Segundo o SBT News, testemunhas relataram à imprensa que o incêndio pode ter começado a partir de velas colocadas sobre garrafas de espumante. As chamas teriam alcançado rapidamente o teto do estabelecimento, favorecendo a propagação do fogo em um ambiente lotado.
Investigação sobre as causas do incêndio
A polícia suíça informou que as circunstâncias do incêndio seguem sob investigação. Equipes trabalham de forma contínua para esclarecer a origem das chamas e reconstruir os momentos iniciais da tragédia. As autoridades destacam que o processo é complexo devido à intensidade do fogo e aos danos estruturais no local.
Comoção e homenagens às vítimas
Na noite de quinta-feira (1), centenas de moradores se reuniram nas proximidades do bar para prestar homenagens às vítimas. Em silêncio, pessoas acenderam velas e depositaram flores em um altar improvisado montado no topo da rua que leva ao estabelecimento. O governo suíço determinou que a bandeira nacional fosse hasteada a meio mastro por cinco dias, em sinal de luto.
“Você acha que está seguro aqui, mas isso pode acontecer em qualquer lugar.
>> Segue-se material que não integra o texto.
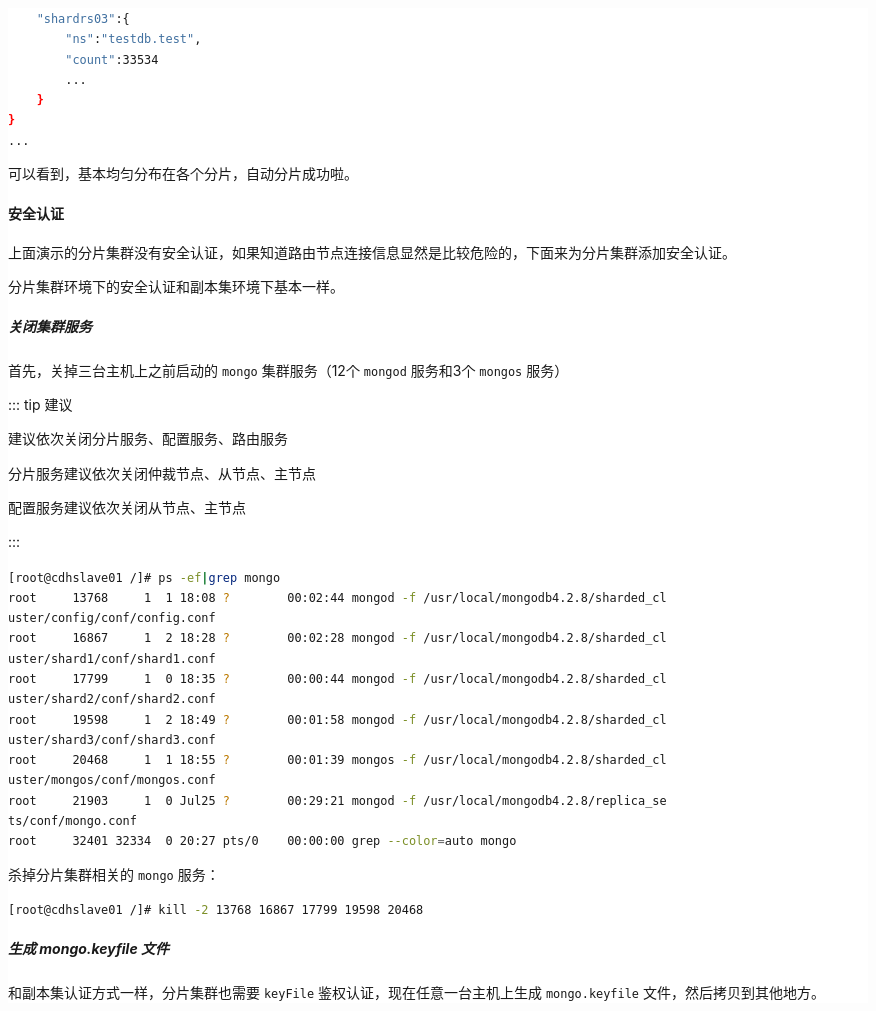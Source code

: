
 ```sh
	"shardrs03":{
		"ns":"testdb.test",
		"count":33534
		...
	}
}
...
```

可以看到，基本均匀分布在各个分片，自动分片成功啦。

#### 安全认证

上面演示的分片集群没有安全认证，如果知道路由节点连接信息显然是比较危险的，下面来为分片集群添加安全认证。

分片集群环境下的安全认证和副本集环境下基本一样。

##### 关闭集群服务

首先，关掉三台主机上之前启动的 `mongo` 集群服务（12个 `mongod` 服务和3个 `mongos` 服务）

::: tip 建议

建议依次关闭分片服务、配置服务、路由服务

分片服务建议依次关闭仲裁节点、从节点、主节点

配置服务建议依次关闭从节点、主节点

:::

```sh
[root@cdhslave01 /]# ps -ef|grep mongo
root     13768     1  1 18:08 ?        00:02:44 mongod -f /usr/local/mongodb4.2.8/sharded_cl
uster/config/conf/config.conf
root     16867     1  2 18:28 ?        00:02:28 mongod -f /usr/local/mongodb4.2.8/sharded_cl
uster/shard1/conf/shard1.conf
root     17799     1  0 18:35 ?        00:00:44 mongod -f /usr/local/mongodb4.2.8/sharded_cl
uster/shard2/conf/shard2.conf
root     19598     1  2 18:49 ?        00:01:58 mongod -f /usr/local/mongodb4.2.8/sharded_cl
uster/shard3/conf/shard3.conf
root     20468     1  1 18:55 ?        00:01:39 mongos -f /usr/local/mongodb4.2.8/sharded_cl
uster/mongos/conf/mongos.conf
root     21903     1  0 Jul25 ?        00:29:21 mongod -f /usr/local/mongodb4.2.8/replica_se
ts/conf/mongo.conf
root     32401 32334  0 20:27 pts/0    00:00:00 grep --color=auto mongo
```

杀掉分片集群相关的 `mongo` 服务：

```sh
[root@cdhslave01 /]# kill -2 13768 16867 17799 19598 20468
```

##### 生成 mongo.keyfile 文件

和副本集认证方式一样，分片集群也需要 `keyFile` 鉴权认证，现在任意一台主机上生成 `mongo.keyfile` 文件，然后拷贝到其他地方。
Eles eram pessoas como nós”, afirmou Piermarco Pani, de 18 anos, que conhecia bem o bar e algumas das vítimas.
Relatos de sobreviventes e moradores
O jovem Kean Sarbach, de 17 anos, contou que conversou com quatro pessoas que conseguiram escapar do incêndio, algumas delas com queimaduras. Segundo ele, os sobreviventes relataram que o fogo se espalhou de forma extremamente rápida, dificultando a fuga.
Outro depoimento que chamou a atenção foi o de Elisa Sousa, também de 17 anos, que deveria estar no bar naquela noite, mas acabou permanecendo em uma reunião familiar. “E, sinceramente, vou precisar agradecer à minha mãe cem vezes por não me deixar ir”, disse durante a vigília. “Porque Deus sabe onde eu estaria agora.”
Identificação das vítimas e apoio internacional
A identificação das vítimas segue sendo um dos principais desafios enfrentados pelas autoridades. O prefeito de Crans-Montana, Nicolas Feraud, afirmou que o objetivo inicial é atribuir nomes a todos os corpos, um processo que pode levar dias. Segundo ele, muitos corpos ficaram gravemente queimados.
O chefe de governo do cantão de Valais, Mathias Reynard, explicou que especialistas utilizam amostras dentárias e de DNA para garantir a precisão das identificações. “Todo esse trabalho precisa ser feito porque as informações são tão terríveis e sensíveis que nada pode ser contado às famílias a menos que tenhamos 100% de certeza”, declarou.
Embaixadas de vários países acompanham o caso. Itália e França informaram que têm cidadãos desaparecidos, enquanto a Austrália confirmou que um de seus nacionais ficou ferido. O embaixador italiano na Suíça, Gian Lorenzo Cornado, afirmou que o ministro das Relações Exteriores da Itália, Antonio Tajani, visitaria Crans-Montana nesta sexta-feira (2).
Embora as autoridades suíças tenham confirmado cerca de 40 mortes, estimativas italianas apontaram um número maior, com base em informações preliminares. As autoridades reforçam que a divulgação de dados definitivos exige cautela, diante da gravidade da tragédia e da necessidade de precisão absoluta.